Unter der Herrschaft des neunzehnjährigen Königs Chlodwig aus dem Geschlechte der Merovinger unterwarfen die Franken das römische Gallien sich vollständig. Der König vermählte sich sodann mit der burgundischen Prinzessin Chrotegilde, einer katholischen Christin, die es doch, trotz ihres großen Einflusses auf Chlodwig, nicht vermochte, ihn zur Annahme der christlichen Religion zu bewegen. Endlich gab ein hochwichtiges kriegerisches Ereignis die Veranlassung zu diesem Schritte, von dessen politischer Notwendigkeit der ebenso schlaue wie grausame Konig ja längst überzeugt sein mochte.

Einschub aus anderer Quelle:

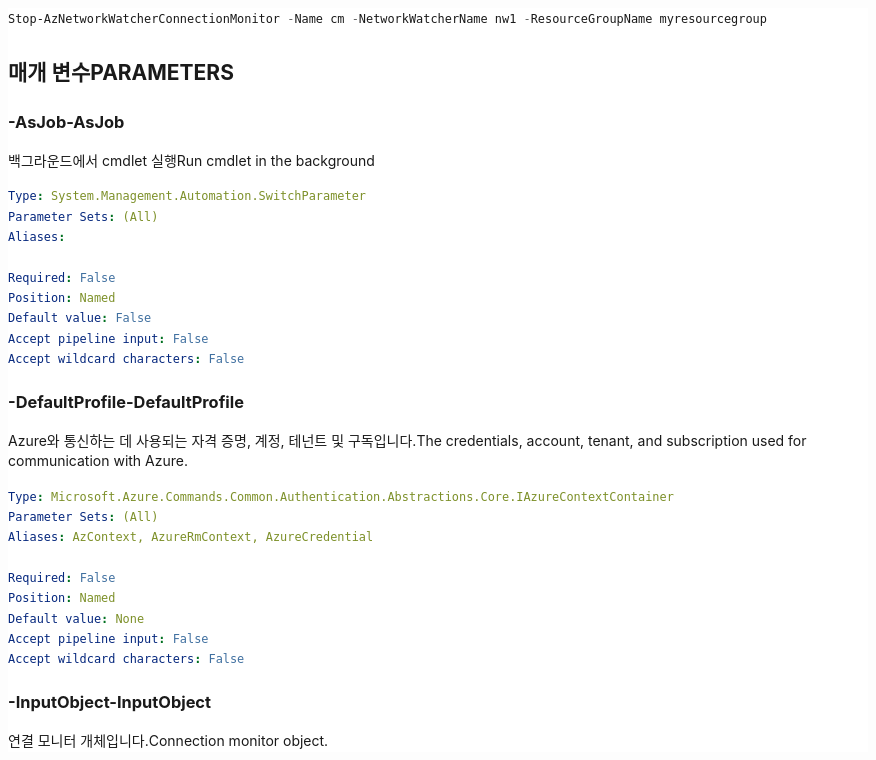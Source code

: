 
```powershell
Stop-AzNetworkWatcherConnectionMonitor -Name cm -NetworkWatcherName nw1 -ResourceGroupName myresourcegroup
```

## <span data-ttu-id="355d0-118">매개 변수</span><span class="sxs-lookup"><span data-stu-id="355d0-118">PARAMETERS</span></span>

### <span data-ttu-id="355d0-119">-AsJob</span><span class="sxs-lookup"><span data-stu-id="355d0-119">-AsJob</span></span>
<span data-ttu-id="355d0-120">백그라운드에서 cmdlet 실행</span><span class="sxs-lookup"><span data-stu-id="355d0-120">Run cmdlet in the background</span></span>

```yaml
Type: System.Management.Automation.SwitchParameter
Parameter Sets: (All)
Aliases:

Required: False
Position: Named
Default value: False
Accept pipeline input: False
Accept wildcard characters: False
```

### <span data-ttu-id="355d0-121">-DefaultProfile</span><span class="sxs-lookup"><span data-stu-id="355d0-121">-DefaultProfile</span></span>
<span data-ttu-id="355d0-122">Azure와 통신하는 데 사용되는 자격 증명, 계정, 테넌트 및 구독입니다.</span><span class="sxs-lookup"><span data-stu-id="355d0-122">The credentials, account, tenant, and subscription used for communication with Azure.</span></span>

```yaml
Type: Microsoft.Azure.Commands.Common.Authentication.Abstractions.Core.IAzureContextContainer
Parameter Sets: (All)
Aliases: AzContext, AzureRmContext, AzureCredential

Required: False
Position: Named
Default value: None
Accept pipeline input: False
Accept wildcard characters: False
```

### <span data-ttu-id="355d0-123">-InputObject</span><span class="sxs-lookup"><span data-stu-id="355d0-123">-InputObject</span></span>
<span data-ttu-id="355d0-124">연결 모니터 개체입니다.</span><span class="sxs-lookup"><span data-stu-id="355d0-124">Connection monitor object.</span></span>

Der lange schon erwartete Zusammenstoß der einem und demselben Ziele zustrebenden Alemannen und Franken erfolgte im Jahre 496 in der Schlacht bei Zülpich zwischen dem Rhein und der Maas. Die Alemannen waren weit zahlreicher als die Franken, und diese sahen die Niederlage vor sich. Da, in der höchsten Not gedachte der Frankenkönig des seiner Gemahlin geleisteten Verkprechens, daß er sich an ihren Gott wenden werde, wenn seine heidnischen Götter ihn verließen. Jetzt hat er es, in den Worten den Dichters Karl Simrock,
so:

. . . Beide Arme, beide Hände
Hält der Konig hoch zum Schwur,
Ruft mit seiner Eisenstimme,
Daß es durch die Reihen fuhr:
„Gott der Christen, Gott am Kreuze,
Gott, den mein Gemahl verehrt.
So Du bist ein Gott der Schlachten,
Der im Schrecken niederfährt,
Hilf mir dieses Volk bezwingen,
Gib den Sieg in meine Hand,
Daß der Franken Macht erkennen
Muß des Rheins und Neckars Strand!
Sieh, so will ich an Dich glauben,
Kirchen und Kapellen bau'n
Und die edlen Franken lehren.
Keinem Gott als Dir vertrau'n! . . .“


Das sonderbare Gebet wurde erhört; die Franken siegten. Als der Krieg beendigt war und das Glück ihm treu geblieben, ließ Chlodwig sich mit dreitausend Edelingen taufen und in Rheims durch einen römisch-katholischen Bischof zum Könige der Franken krönen und salben. Das wirkte sehr günstig bei den romanischen Galliern und der katholischen Geistlichkeit. Der zielbewußte Herrscher wurde vom oströmischen Kaiser zum Patrizier und Proconsul der römischen Provinz erhoben, die in Wahrheit bereits ihm gehörte, und schlug nunmehr seine Residenz in Paris auf.

Allmählich vereinigte Chlodwig nicht nur sämtliche fränkischen Herrschaften auf beiden Seiten des Rheins, sondern auch den burgundischen Teil Galliens zu einem mächtigen Staate, der von nun an eine Art Führerstelle in der germanischen Welt einnahm, obgleich das fränkische Königshaus während vieler Jahre das Schauspiel grenzenloser Sittenlosigkeit und Verworfenheit bot.